**About this exercise:**
Take the data below and extract the lines from the one with "in Virtual Reality" to the one with "## Build download", inclusive, exactly as written.

(Dataset excerpts)

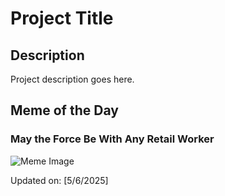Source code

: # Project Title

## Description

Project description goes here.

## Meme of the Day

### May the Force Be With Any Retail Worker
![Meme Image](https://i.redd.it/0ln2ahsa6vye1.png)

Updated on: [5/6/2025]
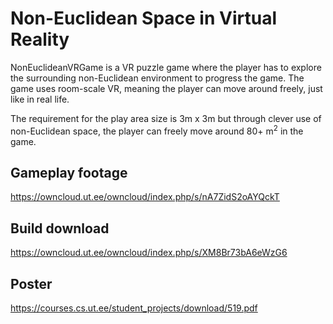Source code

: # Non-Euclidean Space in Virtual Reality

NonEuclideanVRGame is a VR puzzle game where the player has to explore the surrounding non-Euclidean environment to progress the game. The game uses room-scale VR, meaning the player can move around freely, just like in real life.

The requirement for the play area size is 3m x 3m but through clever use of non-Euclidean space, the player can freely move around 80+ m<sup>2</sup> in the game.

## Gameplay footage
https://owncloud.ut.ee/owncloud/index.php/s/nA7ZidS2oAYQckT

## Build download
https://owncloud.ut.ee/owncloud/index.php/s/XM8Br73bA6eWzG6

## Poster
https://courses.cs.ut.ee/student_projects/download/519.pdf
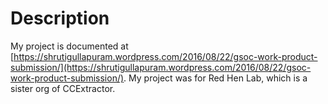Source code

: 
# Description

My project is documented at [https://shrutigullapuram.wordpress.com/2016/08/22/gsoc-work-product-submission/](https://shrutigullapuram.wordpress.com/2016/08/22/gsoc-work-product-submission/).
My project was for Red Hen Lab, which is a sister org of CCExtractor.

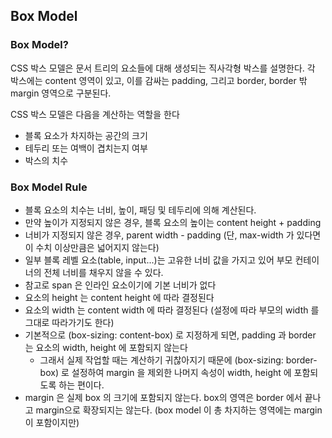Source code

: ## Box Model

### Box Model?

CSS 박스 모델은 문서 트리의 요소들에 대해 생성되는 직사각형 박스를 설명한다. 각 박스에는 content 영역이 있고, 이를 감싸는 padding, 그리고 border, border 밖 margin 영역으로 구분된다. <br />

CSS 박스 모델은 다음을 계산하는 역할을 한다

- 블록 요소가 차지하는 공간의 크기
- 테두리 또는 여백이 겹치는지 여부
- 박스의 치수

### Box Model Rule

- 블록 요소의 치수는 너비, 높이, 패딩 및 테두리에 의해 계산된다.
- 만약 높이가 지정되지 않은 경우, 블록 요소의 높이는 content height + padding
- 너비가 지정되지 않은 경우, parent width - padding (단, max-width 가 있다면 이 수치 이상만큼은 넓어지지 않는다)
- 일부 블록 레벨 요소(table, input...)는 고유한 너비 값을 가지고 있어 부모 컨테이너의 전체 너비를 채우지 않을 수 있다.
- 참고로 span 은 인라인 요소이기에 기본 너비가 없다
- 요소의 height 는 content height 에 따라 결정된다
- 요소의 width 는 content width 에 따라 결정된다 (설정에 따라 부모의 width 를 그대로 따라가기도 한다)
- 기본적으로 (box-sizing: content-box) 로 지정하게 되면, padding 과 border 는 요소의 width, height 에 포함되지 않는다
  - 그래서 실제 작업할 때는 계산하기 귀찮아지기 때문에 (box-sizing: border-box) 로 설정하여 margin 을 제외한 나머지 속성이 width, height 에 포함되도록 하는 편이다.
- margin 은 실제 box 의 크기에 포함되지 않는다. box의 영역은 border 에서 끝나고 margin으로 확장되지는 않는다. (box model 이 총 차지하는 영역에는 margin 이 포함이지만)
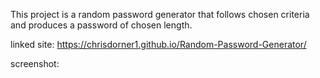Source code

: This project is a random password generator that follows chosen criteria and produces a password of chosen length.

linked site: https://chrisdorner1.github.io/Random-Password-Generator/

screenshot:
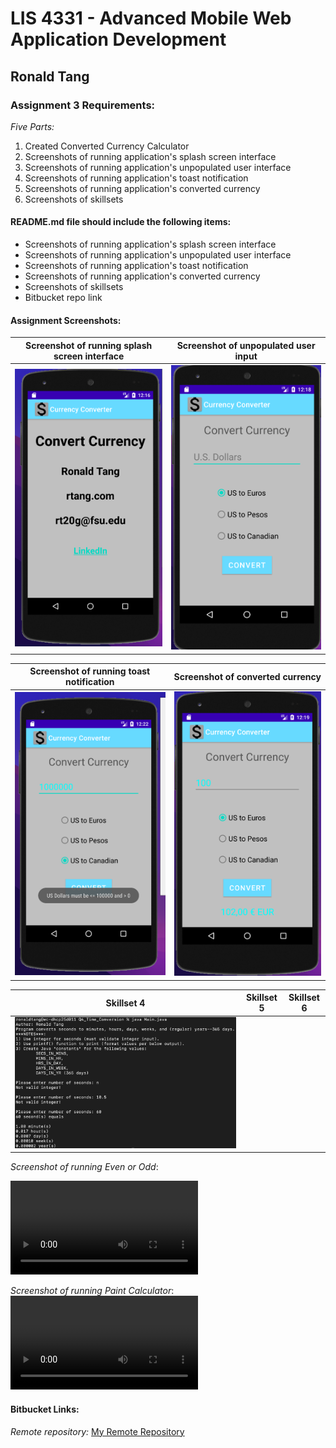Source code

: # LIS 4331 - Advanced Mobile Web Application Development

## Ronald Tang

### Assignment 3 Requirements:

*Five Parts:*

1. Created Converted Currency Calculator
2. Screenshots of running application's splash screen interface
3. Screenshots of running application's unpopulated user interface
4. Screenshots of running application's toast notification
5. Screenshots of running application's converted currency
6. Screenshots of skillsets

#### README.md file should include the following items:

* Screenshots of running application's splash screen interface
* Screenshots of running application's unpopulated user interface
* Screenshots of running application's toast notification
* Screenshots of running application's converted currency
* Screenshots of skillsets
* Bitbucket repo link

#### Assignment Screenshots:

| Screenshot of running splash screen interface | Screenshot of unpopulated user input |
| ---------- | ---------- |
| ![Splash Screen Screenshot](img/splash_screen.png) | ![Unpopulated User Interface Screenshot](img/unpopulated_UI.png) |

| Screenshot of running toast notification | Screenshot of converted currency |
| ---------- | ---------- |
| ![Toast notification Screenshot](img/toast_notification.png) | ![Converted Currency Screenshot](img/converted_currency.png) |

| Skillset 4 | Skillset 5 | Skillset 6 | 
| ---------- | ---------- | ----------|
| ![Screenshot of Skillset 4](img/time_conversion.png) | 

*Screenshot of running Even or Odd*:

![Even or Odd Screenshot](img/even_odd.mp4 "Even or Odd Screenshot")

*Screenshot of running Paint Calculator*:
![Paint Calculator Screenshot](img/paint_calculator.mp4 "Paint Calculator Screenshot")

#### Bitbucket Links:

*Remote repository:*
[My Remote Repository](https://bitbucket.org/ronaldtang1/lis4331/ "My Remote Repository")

**Answer to this exercise:**
: # Non-Euclidean Space in Virtual Reality

NonEuclideanVRGame is a VR puzzle game where the player has to explore the surrounding non-Euclidean environment to progress the game. The game uses room-scale VR, meaning the player can move around freely, just like in real life.

The requirement for the play area size is 3m x 3m but through clever use of non-Euclidean space, the player can freely move around 80+ m<sup>2</sup> in the game.

## Gameplay footage
https://owncloud.ut.ee/owncloud/index.php/s/nA7ZidS2oAYQckT

## Build download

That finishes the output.